Deliverance, Baptism & Church History | Matthew Esquivel
The early church didn't just baptize new believers.
Show Description
The early church didn't just baptize new believers. They delivered them first. For the first several centuries of Christianity, exorcism wasn't a dramatic spectacle reserved for extreme cases. It was woven into the baptismal rite itself, practiced across traditions, and considered a normal part of welcoming someone into the body of Christ. Somewhere along the way, we forgot.
ABOUT THIS EPISODE:
Matthew Esquivel returns to Remnant Radio to walk us through overlooked chapters in church history.
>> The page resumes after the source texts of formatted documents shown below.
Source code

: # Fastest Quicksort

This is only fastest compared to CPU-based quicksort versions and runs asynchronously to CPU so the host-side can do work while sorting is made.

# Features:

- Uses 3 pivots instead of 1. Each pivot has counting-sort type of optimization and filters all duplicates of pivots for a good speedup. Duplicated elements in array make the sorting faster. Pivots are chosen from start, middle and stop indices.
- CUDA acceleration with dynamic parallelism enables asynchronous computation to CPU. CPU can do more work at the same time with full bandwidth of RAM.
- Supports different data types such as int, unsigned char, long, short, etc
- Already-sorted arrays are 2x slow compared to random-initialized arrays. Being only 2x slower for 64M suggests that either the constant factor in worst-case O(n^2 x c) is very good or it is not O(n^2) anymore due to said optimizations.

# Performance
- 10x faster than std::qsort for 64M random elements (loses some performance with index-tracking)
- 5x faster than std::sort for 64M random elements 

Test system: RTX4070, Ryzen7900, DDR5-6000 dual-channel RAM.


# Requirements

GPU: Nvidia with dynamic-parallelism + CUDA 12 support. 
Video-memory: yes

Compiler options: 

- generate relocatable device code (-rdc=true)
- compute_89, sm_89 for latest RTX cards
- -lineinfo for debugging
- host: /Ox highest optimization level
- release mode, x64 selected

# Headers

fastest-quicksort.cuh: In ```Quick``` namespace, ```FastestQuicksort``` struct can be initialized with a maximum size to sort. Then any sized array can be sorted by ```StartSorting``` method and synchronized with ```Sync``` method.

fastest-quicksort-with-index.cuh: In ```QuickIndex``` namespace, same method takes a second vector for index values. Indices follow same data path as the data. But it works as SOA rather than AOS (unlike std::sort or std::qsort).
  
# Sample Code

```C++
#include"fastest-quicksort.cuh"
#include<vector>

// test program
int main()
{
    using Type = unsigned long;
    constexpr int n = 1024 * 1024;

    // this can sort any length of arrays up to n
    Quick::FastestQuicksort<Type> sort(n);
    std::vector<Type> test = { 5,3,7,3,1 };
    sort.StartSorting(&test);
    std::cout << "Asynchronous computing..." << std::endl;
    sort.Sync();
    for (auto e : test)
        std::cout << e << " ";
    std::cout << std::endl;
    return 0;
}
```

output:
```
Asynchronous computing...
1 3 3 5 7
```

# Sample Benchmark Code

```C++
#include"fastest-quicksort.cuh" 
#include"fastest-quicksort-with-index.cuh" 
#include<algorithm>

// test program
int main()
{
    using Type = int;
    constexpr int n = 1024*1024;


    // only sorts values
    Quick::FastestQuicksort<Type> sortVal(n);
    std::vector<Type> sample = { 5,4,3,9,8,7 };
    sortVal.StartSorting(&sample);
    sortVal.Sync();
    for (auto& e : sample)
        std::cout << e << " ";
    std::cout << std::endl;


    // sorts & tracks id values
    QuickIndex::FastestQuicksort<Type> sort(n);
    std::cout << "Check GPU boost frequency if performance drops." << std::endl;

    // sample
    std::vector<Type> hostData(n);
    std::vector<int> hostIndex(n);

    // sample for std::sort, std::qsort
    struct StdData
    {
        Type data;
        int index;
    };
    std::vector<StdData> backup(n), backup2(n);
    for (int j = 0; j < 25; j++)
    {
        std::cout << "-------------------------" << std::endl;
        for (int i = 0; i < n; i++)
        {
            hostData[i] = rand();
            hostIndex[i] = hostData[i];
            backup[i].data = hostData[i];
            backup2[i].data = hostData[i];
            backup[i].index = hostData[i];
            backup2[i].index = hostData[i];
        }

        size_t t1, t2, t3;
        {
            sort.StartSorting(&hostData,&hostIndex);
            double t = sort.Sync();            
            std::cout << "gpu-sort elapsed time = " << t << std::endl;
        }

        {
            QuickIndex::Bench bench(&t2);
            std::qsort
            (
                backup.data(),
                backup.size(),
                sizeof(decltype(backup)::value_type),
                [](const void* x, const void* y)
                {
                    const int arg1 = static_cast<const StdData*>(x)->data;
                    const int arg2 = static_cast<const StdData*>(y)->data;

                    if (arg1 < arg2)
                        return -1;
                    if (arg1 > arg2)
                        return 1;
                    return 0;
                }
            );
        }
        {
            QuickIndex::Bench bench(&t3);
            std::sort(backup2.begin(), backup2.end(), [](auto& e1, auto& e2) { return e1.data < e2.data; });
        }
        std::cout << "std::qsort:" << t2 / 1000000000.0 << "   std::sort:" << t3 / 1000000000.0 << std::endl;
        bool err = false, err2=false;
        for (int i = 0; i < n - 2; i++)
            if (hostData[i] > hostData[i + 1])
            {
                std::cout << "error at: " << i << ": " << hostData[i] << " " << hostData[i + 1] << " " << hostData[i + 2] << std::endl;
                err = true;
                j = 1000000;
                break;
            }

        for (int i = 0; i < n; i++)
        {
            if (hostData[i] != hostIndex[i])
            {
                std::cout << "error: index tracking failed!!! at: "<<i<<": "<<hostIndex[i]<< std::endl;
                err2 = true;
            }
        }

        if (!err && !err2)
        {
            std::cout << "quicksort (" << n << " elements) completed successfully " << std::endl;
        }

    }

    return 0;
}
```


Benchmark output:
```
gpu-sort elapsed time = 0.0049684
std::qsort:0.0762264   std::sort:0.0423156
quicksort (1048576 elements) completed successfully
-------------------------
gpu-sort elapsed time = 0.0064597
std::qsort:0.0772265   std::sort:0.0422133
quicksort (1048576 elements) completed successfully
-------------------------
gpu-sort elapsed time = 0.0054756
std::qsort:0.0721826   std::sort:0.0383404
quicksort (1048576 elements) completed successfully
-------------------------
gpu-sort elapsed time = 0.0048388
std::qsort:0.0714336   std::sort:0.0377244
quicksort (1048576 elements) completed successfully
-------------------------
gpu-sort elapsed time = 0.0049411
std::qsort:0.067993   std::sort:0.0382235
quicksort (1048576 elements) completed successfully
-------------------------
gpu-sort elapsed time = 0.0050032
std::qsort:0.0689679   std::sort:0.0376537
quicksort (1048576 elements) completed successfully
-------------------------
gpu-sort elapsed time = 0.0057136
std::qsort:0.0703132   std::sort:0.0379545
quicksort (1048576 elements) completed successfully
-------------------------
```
We'll examine the deep and consistent link between baptism and deliverance in the early church. From the Apostolic Tradition attributed to Hippolytus of Rome in the third century, to the Seventh Council of Carthage in 258 AD, to the near-universal practice of renouncing Satan as part of the baptismal liturgy, the historical record is clear. The church fathers didn't see deliverance as a crisis intervention. They saw it as part of what it meant to cross from one kingdom into another.
This episode is for believers who want to understand deliverance ministry historically and theologically. It's for people who've seen something real in deliverance prayer but haven't had the church history to back it up. And it's for the skeptics who wonder whether any of this has any grounding in Christian tradition.